Allerdings war die Arktis hier nicht wirklich forschungsfreundlich. "Da hatten wir Pech mit dem Wetter. Da war es oft sehr windig und dann kann man so einen großen Ballon nicht handhaben. Wir haben dann trotzdem zwanzig Aufstiege geschafft, aber wir haben mit mehr gerechnet", sagt Macke.
Haupthindernis: Corona
Was noch stärker in die Planungen eingegriffen hat, war natürlich die Corona-Pandemie. Wolkenforscher Manfred Wendisch wollte im März mit zwei Forschungsflugzeugen die Luftmassen über der Polarstern vermessen. Die Flugzeuge waren mit jeder Menge Messinstrumenten bestückt – alles war bereit. "Am Freitag, dem 13. März, das weiß ich noch, das war also wirklich ein Schwarzer Freitag, mussten wir die Kampagne absagen. Ein Tag später wurde Spitzbergen, wo unsere Flugzeuge stationiert sein sollten, auch gesperrt."
Trotz Corona konnten Manfred Wendisch und sein Team aber im Sommer einen Teil der Messflüge nachholen. "Ich staune selber, dass wir das geschafft haben. Wir sind also mit den zwei Flugzeugen auf Spitzbergen gewesen im August und September, um Messungen zu machen."
Trotz Hindernissen ist die Expedition schon jetzt ein riesiger Erfolg
Auch ansonsten musste die MOSAiC-Expedition einige Planungen umschmeißen und manchmal improvisieren. Zum Beispiel, als die Versorgungseisbrecher nicht wie geplant kommen konnten und das Salz in der Küche knapp wurde. Da hat man neues aus Meerwasser gewonnen.

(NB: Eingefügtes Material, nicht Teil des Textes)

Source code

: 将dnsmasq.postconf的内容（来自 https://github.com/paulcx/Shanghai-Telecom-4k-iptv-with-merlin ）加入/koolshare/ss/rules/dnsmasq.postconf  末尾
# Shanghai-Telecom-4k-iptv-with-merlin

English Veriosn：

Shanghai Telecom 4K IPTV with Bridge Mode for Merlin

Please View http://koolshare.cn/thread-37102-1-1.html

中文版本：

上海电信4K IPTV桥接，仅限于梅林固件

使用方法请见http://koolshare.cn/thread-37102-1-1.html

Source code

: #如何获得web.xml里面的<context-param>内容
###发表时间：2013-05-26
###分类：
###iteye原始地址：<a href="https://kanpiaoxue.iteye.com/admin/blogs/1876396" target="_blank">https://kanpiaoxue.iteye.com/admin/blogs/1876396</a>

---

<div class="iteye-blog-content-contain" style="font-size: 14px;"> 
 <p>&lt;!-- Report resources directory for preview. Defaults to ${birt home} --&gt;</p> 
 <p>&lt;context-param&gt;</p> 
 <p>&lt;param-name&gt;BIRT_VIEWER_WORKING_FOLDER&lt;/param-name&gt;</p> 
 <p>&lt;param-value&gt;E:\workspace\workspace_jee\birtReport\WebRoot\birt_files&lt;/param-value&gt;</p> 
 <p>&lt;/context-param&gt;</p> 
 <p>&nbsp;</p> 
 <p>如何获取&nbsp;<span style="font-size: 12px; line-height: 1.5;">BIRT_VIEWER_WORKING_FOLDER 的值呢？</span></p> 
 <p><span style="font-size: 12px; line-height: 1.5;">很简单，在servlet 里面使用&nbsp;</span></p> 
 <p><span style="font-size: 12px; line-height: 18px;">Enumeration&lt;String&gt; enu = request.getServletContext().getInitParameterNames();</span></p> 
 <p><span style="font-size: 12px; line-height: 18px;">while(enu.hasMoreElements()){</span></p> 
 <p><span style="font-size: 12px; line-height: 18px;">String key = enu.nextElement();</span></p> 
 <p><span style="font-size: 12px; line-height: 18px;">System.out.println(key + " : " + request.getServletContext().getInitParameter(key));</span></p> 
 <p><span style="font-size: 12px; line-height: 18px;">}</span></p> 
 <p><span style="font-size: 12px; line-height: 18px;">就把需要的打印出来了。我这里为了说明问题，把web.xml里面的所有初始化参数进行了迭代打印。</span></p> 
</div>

Aber dass die Expedition überhaupt trotz der weltweiten Corona-Probleme zu Ende geführt werden konnte, ist für die Leipziger Forscher Andreas Macke und Manfred Wendisch eine Riesenleistung. "Wenn man das Gesamt-MOSAiC-Projekt ansieht, muss man sagen: ein großer Erfolg für die internationale Wissenschaft. Bei so einem Unterfangen kann man nicht alles wirklich planen und da geht auch viel schief. Aber es ist wenig wirklich Prinzipielles schiefgegangen, was den Erfolg der ganzen Messkampagne beeinflussen würde. Ich sehe das als großen Erfolg.

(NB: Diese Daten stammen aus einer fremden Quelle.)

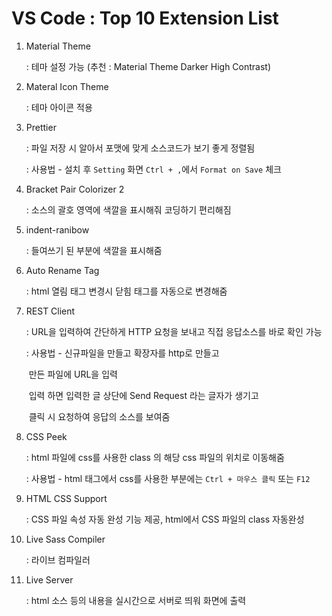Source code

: # VS Code : Top 10 Extension List

1. Material Theme 

   : 테마 설정 가능 (추천 : Material Theme Darker High Contrast)

2. Materal Icon Theme

   : 테마 아이콘 적용

3. Prettier

   : 파일 저장 시 알아서 포맷에 맞게 소스코드가 보기 좋게 정렬됨

   : 사용법 - 설치 후 `Setting` 화면 `Ctrl + ,`에서 `Format on Save` 체크

4. Bracket Pair Colorizer 2

   : 소스의 괄호 영역에 색깔을 표시해줘 코딩하기 편리해짐

5. indent-ranibow

   : 들여쓰기 된 부분에 색깔을 표시해줌

6. Auto Rename Tag

   : html 열림 태그 변경시 닫힘 태그를 자동으로 변경해줌

7. REST Client

   : URL을 입력하여 간단하게 HTTP 요청을 보내고 직접 응답소스를 바로 확인 가능

   : 사용법 - 신규파일을 만들고 확장자를 http로 만들고

   ​				만든 파일에 URL을 입력

   ​				입력 하면 입력한 글 상단에 Send Request 라는 글자가 생기고

   ​				클릭 시 요청하여 응답의 소스를 보여줌

8. CSS Peek

   : html 파일에 css를 사용한 class 의 해당 css 파일의 위치로 이동해줌

   : 사용법 - html 태그에서 css를 사용한 부분에는 `Ctrl + 마우스 클릭` 또는 `F12`

9. HTML CSS Support

   : CSS 파일 속성 자동 완성 기능 제공, html에서 CSS 파일의 class 자동완성

10. Live Sass Compiler

    : 라이브 컴파일러

11. Live Server

    : html 소스 등의 내용을 실시간으로 서버로 띄워 화면에 출력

Viele Jahre Datenauswertung liegen vor den Wissenschaftlern
Die Datenauswertung wird Jahre dauern. Viele Klima- und Wettermodelle – auch für unsere mittleren Breiten – können damit genauer werden. Denn die Arktis beeinflusst, obwohl sie weit weg ist, ganz direkt unser Wetter auch in Mitteldeutschland, sagt Troposphärenforscher Andreas Macke. "Das sind eben die großen Wettersysteme, die bringen immer warme Luft in die Arktis und bringen kühle Luft zurück aus der Arktis zu uns. So entsteht unser Wetter. Und wenn sich dieses Wechselspiel verändert, dann verändert das auch unser Wetter. Und wir vermuten, das ist aber auch noch nicht bewiesen, dass eine arktische Erwärmung dazu führt, dass auch in den mittleren Breiten die Häufigkeit von Extremereignissen wie Dürren oder Regenperioden zunehmen wird."

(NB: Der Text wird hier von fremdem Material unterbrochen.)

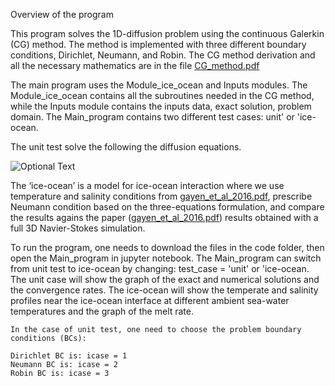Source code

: Overview of the program

This program solves the 1D-diffusion problem using the continuous Galerkin (CG) method. The method is implemented with three different boundary conditions, Dirichlet, Neumann, and Robin. The CG method derivation and all the necessary mathematics are in the file
[CG_method.pdf](./CG_method.pdf)


The main program uses the Module_ice_ocean and Inputs modules. The Module_ice_ocean contains all the subroutines needed in the CG method, while the Inputs module contains the inputs data, exact solution, problem domain. The Main_program contains two different test cases: unit' or 'ice-ocean.

The unit test solve the following the diffusion equations.

![Optional Text](../main/CompExamPapers/unitTest.png)


The ‘ice-ocean’ is a model for ice-ocean interaction where we use temperature and salinity conditions from [gayen_et_al_2016.pdf](https://github.com/yao24/ComprehensiveExam/blob/main/CompExamPapers/gayen_et_al_2016.pdf), prescribe Neumann condition based on the three-equations formulation, and compare the results agains the paper ([gayen_et_al_2016.pdf](https://github.com/yao24/ComprehensiveExam/blob/main/CompExamPapers/gayen_et_al_2016.pdf)) results obtained with a full 3D Navier-Stokes simulation.

To run the program, one needs to download the files in the code folder, then open the Main_program in jupyter notebook. The Main_program can switch from unit test to ice-ocean by changing: test_case = 'unit' or 'ice-ocean. The unit case will show the graph of the exact and numerical solutions and the convergence rates. The ice-ocean will show the temperate and salinity profiles near the ice-ocean interface at different ambient sea-water temperatures and the graph of the melt rate.


    In the case of unit test, one need to choose the problem boundary conditions (BCs):

    Dirichlet BC is: icase = 1
    Neumann BC is: icase = 2
    Robin BC is: icase = 3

Die Datenmenge, die die MOSAiC-Expedition geliefert hat, wird zunächst in den vielen internationalen Instituten und Forschungseinrichtungen gesichtet. Wenn alles einigermaßen geordnet ist, soll auch die breite Öffentlichkeit Zugriff bekommen, sagt Andreas Macke. "Nach etwa einem Jahr kommen die Daten auch in Datenbanken, die dann international für alle Wissenschaftler und für alle Interessierten zugänglich sind."
Die MOSAiC-Expedition will so helfen, dass die Menschheit weltweit die globale Klimaentwicklung besser versteht. Am Montag ist aber erstmal Feiern angesagt. Das Forschungsschiff Polarstern wird in Bremerhaven mit einem Schiffscorso empfangen.